» EXERCISE OBJECTIVE
Retype every line from the start of the entries below down to the line with "### How it Works", both ends included; skip the pictures.

[[ TASK DATA open ]]

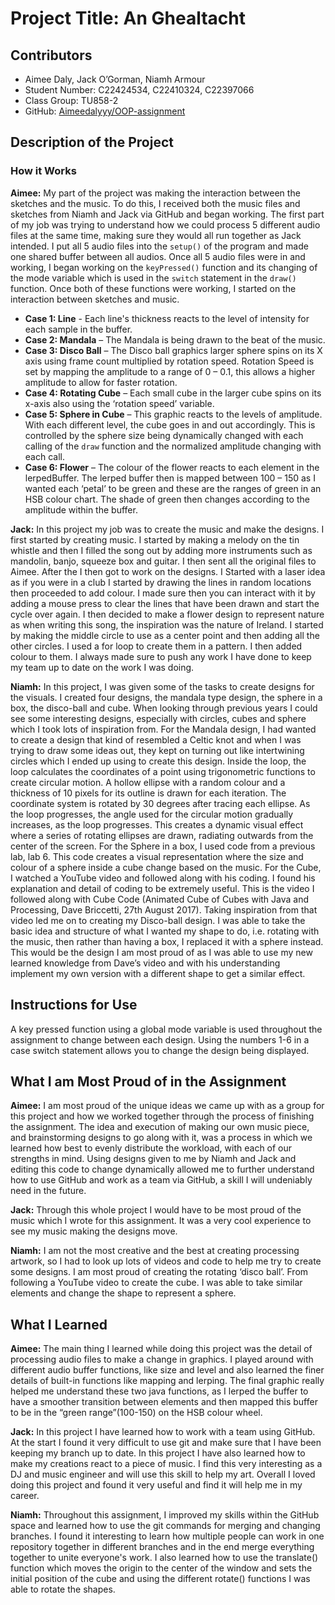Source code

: # Project Title: An Ghealtacht

## Contributors
- Aimee Daly, Jack O’Gorman, Niamh Armour
- Student Number: C22424534, C22410324, C22397066
- Class Group: TU858-2
- GitHub: [Aimeedalyyy/OOP-assignment](https://github.com/Aimeedalyyy/OOP-assignment)


## Description of the Project

### How it Works

**Aimee:** My part of the project was making the interaction between the sketches and the music. To do this, I received both the music files and sketches from Niamh and Jack via GitHub and began working. The first part of my job was trying to understand how we could process 5 different audio files at the same time, making sure they would all run together as Jack intended. I put all 5 audio files into the `setup()` of the program and made one shared buffer between all audios. Once all 5 audio files were in and working, I began working on the `keyPressed()` function and its changing of the mode variable which is used in the `switch` statement in the `draw()` function. Once both of these functions were working, I started on the interaction between sketches and music.

- **Case 1: Line** - Each line's thickness reacts to the level of intensity for each sample in the buffer.
- **Case 2: Mandala** – The Mandala is being drawn to the beat of the music.
- **Case 3: Disco Ball** – The Disco ball graphics larger sphere spins on its X axis using frame count multiplied by rotation speed. Rotation Speed is set by mapping the amplitude to a range of 0 – 0.1, this allows a higher amplitude to allow for faster rotation.
- **Case 4: Rotating Cube** – Each small cube in the larger cube spins on its x-axis also using the ‘rotation speed’ variable.
- **Case 5: Sphere in Cube** – This graphic reacts to the levels of amplitude. With each different level, the cube goes in and out accordingly. This is controlled by the sphere size being dynamically changed with each calling of the `draw` function and the normalized amplitude changing with each call.
- **Case 6: Flower** – The colour of the flower reacts to each element in the lerpedBuffer. The lerped buffer then is mapped between 100 – 150 as I wanted each ‘petal’ to be green and these are the ranges of green in an HSB colour chart. The shade of green then changes according to the amplitude within the buffer.

**Jack:** In this project my job was to create the music and make the designs. I first started by creating music. I started by making a melody on the tin whistle and then I filled the song out by adding more instruments such as mandolin, banjo, squeeze box and guitar. I then sent all the original files to Aimee. After the I then got to work on the designs. I Started with a laser idea as if you were in a club I started by drawing the lines in random locations then proceeded to add colour. I made sure then you can interact with it by adding a mouse press to clear the lines that have been drawn and start the cycle over again. I then decided to make a flower design to represent nature as when writing this song, the inspiration was the nature of Ireland. I started by making the middle circle to use as a center point and then adding all the other circles. I used a for loop to create them in a pattern. I then added colour to them. I always made sure to push any work I have done to keep my team up to date on the work I was doing. 

**Niamh:** In this project, I was given some of the tasks to create designs for the visuals. I created four designs, the mandala type design, the sphere in a box, the disco-ball and cube. When looking through previous years I could see some interesting designs, especially with circles, cubes and sphere which I took lots of inspiration from. For the Mandala design, I had wanted to create a design that kind of resembled a Celtic knot and when I was trying to draw some ideas out, they kept on turning out like intertwining circles which I ended up using to create this design. Inside the loop, the loop calculates the coordinates of a point using trigonometric functions to create circular motion. A hollow ellipse with a random colour and a thickness of 10 pixels for its outline is drawn for each iteration. The coordinate system is rotated by 30 degrees after tracing each ellipse. As the loop progresses, the angle used for the circular motion gradually increases, as the loop progresses. This creates a dynamic visual effect where a series of rotating ellipses are drawn, radiating outwards from the center of the screen. For the Sphere in a box, I used code from a previous lab, lab 6. This code creates a visual representation where the size and colour of a sphere inside a cube change based on the music. For the Cube, I watched a YouTube video and followed along with his coding. I found his explanation and detail of coding to be extremely useful. This is the video I followed along with Cube Code (Animated Cube of Cubes with Java and Processing, Dave Briccetti, 27th August 2017). Taking inspiration from that video led me on to creating my Disco-ball design. I was able to take the basic idea and structure of what I wanted my shape to do, i.e. rotating with the music, then rather than having a box, I replaced it with a sphere instead. This would be the design I am most proud of as I was able to use my new learned knowledge from Dave’s video and with his understanding implement my own version with a different shape to get a similar effect.

## Instructions for Use

A key pressed function using a global mode variable is used throughout the assignment to change between each design. Using the numbers 1-6 in a case switch statement allows you to change the design being displayed.

## What I am Most Proud of in the Assignment

**Aimee:** I am most proud of the unique ideas we came up with as a group for this project and how we worked together through the process of finishing the assignment. The idea and execution of making our own music piece, and brainstorming designs to go along with it, was a process in which we learned how best to evenly distribute the workload, with each of our strengths in mind. Using designs given to me by Niamh and Jack and editing this code to change dynamically allowed me to further understand how to use GitHub and work as a team via GitHub, a skill I will undeniably need in the future.

**Jack:** Through this whole project I would have to be most proud of the music which I wrote for this assignment. It was a very cool experience to see my music making the designs move.

**Niamh:** I am not the most creative and the best at creating processing artwork, so I had to look up lots of videos and code to help me try to create some designs. I am most proud of creating the rotating ‘disco ball’. From following a YouTube video to create the cube. I was able to take similar elements and change the shape to represent a sphere.

## What I Learned

**Aimee:** The main thing I learned while doing this project was the detail of processing audio files to make a change in graphics. I played around with different audio buffer functions, like size and level and also learned the finer details of built-in functions like mapping and lerping. The final graphic really helped me understand these two java functions, as I lerped the buffer to have a smoother transition between elements and then mapped this buffer to be in the “green range”(100-150) on the HSB colour wheel.

**Jack:** In this project I have learned how to work with a team using GitHub. At the start I found it very difficult to use git and make sure that I have been keeping my branch up to date. In this project I have also learned how to make my creations react to a piece of music. I find this very interesting as a DJ and music engineer and will use this skill to help my art. Overall I loved doing this project and found it very useful and find it will help me in my career.

**Niamh:** Throughout this assignment, I improved my skills within the GitHub space and learned how to use the git commands for merging and changing branches. I found it interesting to learn how multiple people can work in one repository together in different branches and in the end merge everything together to unite everyone's work. I also learned how to use the translate() function which moves the origin to the center of the window and sets the initial position of the cube and using the different rotate() functions I was able to rotate the shapes.
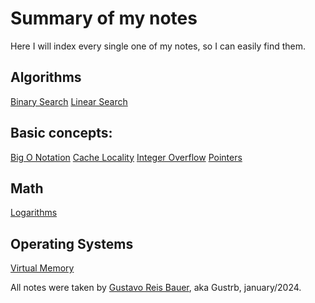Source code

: # Summary of my notes

Here I will index every single one of my notes, so I can easily find them.

## Algorithms

[Binary Search](http://localhost:3000/algorithms/binary-search)
[Linear Search](http://localhost:3000/algorithms/linear-search)

## Basic concepts:

[Big O Notation](http://localhost:3000/concepts/big-o)
[Cache Locality](http://localhost:3000/concepts/cache-locality)
[Integer Overflow](http://localhost:3000/concepts/integer-overflow)
[Pointers](http://localhost:3000/concepts/pointers)

## Math

[Logarithms](http://localhost:3000/math/logarithms)

## Operating Systems

[Virtual Memory](http://localhost:3000/os/virtual-memory)

All notes were taken by [Gustavo Reis Bauer](https://github.com/Gustrb), aka Gustrb, january/2024.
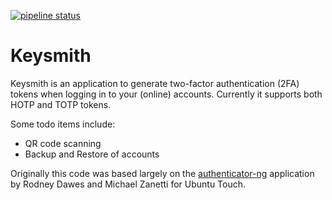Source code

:<!--
  - SPDX-License-Identifier: CC0-1.0
  - SPDX-FileCopyrightText: 2019 Bhushan Shah <bshah@kde.org>
  - SPDX-FileCopyrightText: 2019-2020 Johan Ouwerkerk <jm.ouwerkerk@gmail.com>
 -->
[![pipeline status](https://invent.kde.org/bshah/keysmith/badges/master/pipeline.svg)](https://invent.kde.org/bshah/keysmith/commits/master)

# Keysmith
Keysmith is an application to generate two-factor authentication (2FA) tokens when logging in to your (online) accounts. Currently it supports both HOTP and TOTP tokens.

Some todo items include:

 - QR code scanning
 - Backup and Restore of accounts

Originally this code was based largely on the [authenticator-ng](https://github.com/dobey/authenticator-ng) application by Rodney Dawes and Michael Zanetti for Ubuntu Touch.
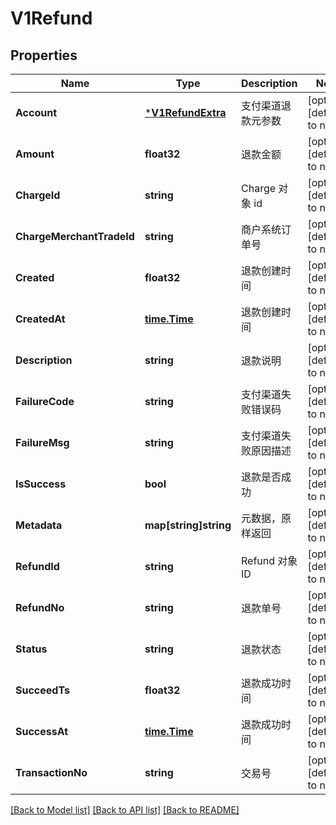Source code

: # V1Refund

## Properties
Name | Type | Description | Notes
------------ | ------------- | ------------- | -------------
**Account** | [***V1RefundExtra**](v1RefundExtra.md) | 支付渠道退款元参数 | [optional] [default to null]
**Amount** | **float32** | 退款金额 | [optional] [default to null]
**ChargeId** | **string** | Charge 对象 id | [optional] [default to null]
**ChargeMerchantTradeId** | **string** | 商户系统订单号 | [optional] [default to null]
**Created** | **float32** | 退款创建时间 | [optional] [default to null]
**CreatedAt** | [**time.Time**](time.Time.md) | 退款创建时间 | [optional] [default to null]
**Description** | **string** | 退款说明 | [optional] [default to null]
**FailureCode** | **string** | 支付渠道失败错误码 | [optional] [default to null]
**FailureMsg** | **string** | 支付渠道失败原因描述 | [optional] [default to null]
**IsSuccess** | **bool** | 退款是否成功 | [optional] [default to null]
**Metadata** | **map[string]string** | 元数据，原样返回 | [optional] [default to null]
**RefundId** | **string** | Refund 对象 ID | [optional] [default to null]
**RefundNo** | **string** | 退款单号 | [optional] [default to null]
**Status** | **string** | 退款状态 | [optional] [default to null]
**SucceedTs** | **float32** | 退款成功时间 | [optional] [default to null]
**SuccessAt** | [**time.Time**](time.Time.md) | 退款成功时间 | [optional] [default to null]
**TransactionNo** | **string** | 交易号 | [optional] [default to null]

[[Back to Model list]](../README.md#documentation-for-models) [[Back to API list]](../README.md#documentation-for-api-endpoints) [[Back to README]](../README.md)


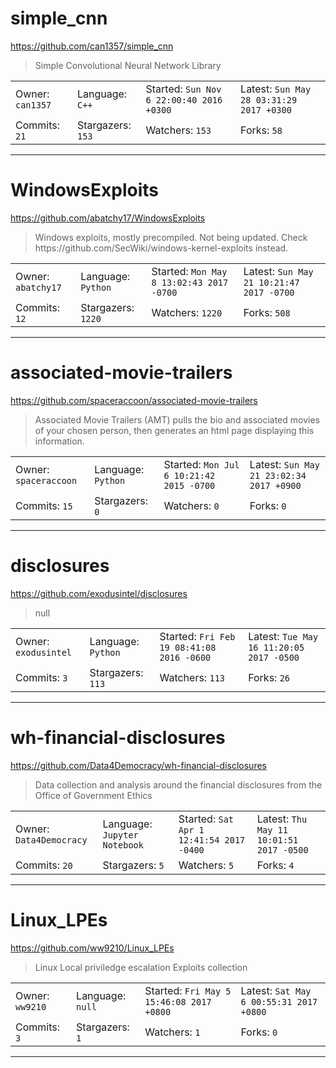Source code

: # simple_cnn

https://github.com/can1357/simple_cnn
<blockquote>
Simple Convolutional Neural Network Library
</blockquote>

<table>
<tr><td>Owner: <code>can1357</code></td>
    <td>Language: <code>C++</code></td>
    <td>Started: <code>Sun Nov 6 22:00:40 2016 +0300</code></td>
    <td>Latest: <code>Sun May 28 03:31:29 2017 +0300</code></td></tr>
<tr><td>Commits: <code>21</code></td>
    <td>Stargazers: <code>153</code></td>
    <td>Watchers: <code>153</code></td>
    <td>Forks: <code>58</code></td></tr>
</table>

---

# WindowsExploits

https://github.com/abatchy17/WindowsExploits
<blockquote>
Windows exploits, mostly precompiled. Not being updated. Check https://github.com/SecWiki/windows-kernel-exploits instead.
</blockquote>

<table>
<tr><td>Owner: <code>abatchy17</code></td>
    <td>Language: <code>Python</code></td>
    <td>Started: <code>Mon May 8 13:02:43 2017 -0700</code></td>
    <td>Latest: <code>Sun May 21 10:21:47 2017 -0700</code></td></tr>
<tr><td>Commits: <code>12</code></td>
    <td>Stargazers: <code>1220</code></td>
    <td>Watchers: <code>1220</code></td>
    <td>Forks: <code>508</code></td></tr>
</table>

---

# associated-movie-trailers

https://github.com/spaceraccoon/associated-movie-trailers
<blockquote>
Associated Movie Trailers (AMT) pulls the bio and associated movies of your chosen person, then generates an html page displaying this information.
</blockquote>

<table>
<tr><td>Owner: <code>spaceraccoon</code></td>
    <td>Language: <code>Python</code></td>
    <td>Started: <code>Mon Jul 6 10:21:42 2015 -0700</code></td>
    <td>Latest: <code>Sun May 21 23:02:34 2017 +0900</code></td></tr>
<tr><td>Commits: <code>15</code></td>
    <td>Stargazers: <code>0</code></td>
    <td>Watchers: <code>0</code></td>
    <td>Forks: <code>0</code></td></tr>
</table>

---

# disclosures

https://github.com/exodusintel/disclosures
<blockquote>
null
</blockquote>

<table>
<tr><td>Owner: <code>exodusintel</code></td>
    <td>Language: <code>Python</code></td>
    <td>Started: <code>Fri Feb 19 08:41:08 2016 -0600</code></td>
    <td>Latest: <code>Tue May 16 11:20:05 2017 -0500</code></td></tr>
<tr><td>Commits: <code>3</code></td>
    <td>Stargazers: <code>113</code></td>
    <td>Watchers: <code>113</code></td>
    <td>Forks: <code>26</code></td></tr>
</table>

---

# wh-financial-disclosures

https://github.com/Data4Democracy/wh-financial-disclosures
<blockquote>
Data collection and analysis around the financial disclosures from the Office of Government Ethics
</blockquote>

<table>
<tr><td>Owner: <code>Data4Democracy</code></td>
    <td>Language: <code>Jupyter Notebook</code></td>
    <td>Started: <code>Sat Apr 1 12:41:54 2017 -0400</code></td>
    <td>Latest: <code>Thu May 11 10:01:51 2017 -0500</code></td></tr>
<tr><td>Commits: <code>20</code></td>
    <td>Stargazers: <code>5</code></td>
    <td>Watchers: <code>5</code></td>
    <td>Forks: <code>4</code></td></tr>
</table>

---

# Linux_LPEs

https://github.com/ww9210/Linux_LPEs
<blockquote>
Linux Local priviledge escalation Exploits collection
</blockquote>

<table>
<tr><td>Owner: <code>ww9210</code></td>
    <td>Language: <code>null</code></td>
    <td>Started: <code>Fri May 5 15:46:08 2017 +0800</code></td>
    <td>Latest: <code>Sat May 6 00:55:31 2017 +0800</code></td></tr>
<tr><td>Commits: <code>3</code></td>
    <td>Stargazers: <code>1</code></td>
    <td>Watchers: <code>1</code></td>
    <td>Forks: <code>0</code></td></tr>
</table>

---

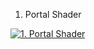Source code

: 1. Portal Shader

[![1. Portal Shader](https://img.youtube.com/vi/f20TW5RQjEk/maxresdefault.jpg)](https://youtube.com/shorts/f20TW5RQjEk)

[[ TASK DATA closed ]]

» EXPECTED ANSWER
Source code

: # Project Title: An Ghealtacht

## Contributors
- Aimee Daly, Jack O’Gorman, Niamh Armour
- Student Number: C22424534, C22410324, C22397066
- Class Group: TU858-2
- GitHub: [Aimeedalyyy/OOP-assignment](https://github.com/Aimeedalyyy/OOP-assignment)


## Description of the Project

### How it Works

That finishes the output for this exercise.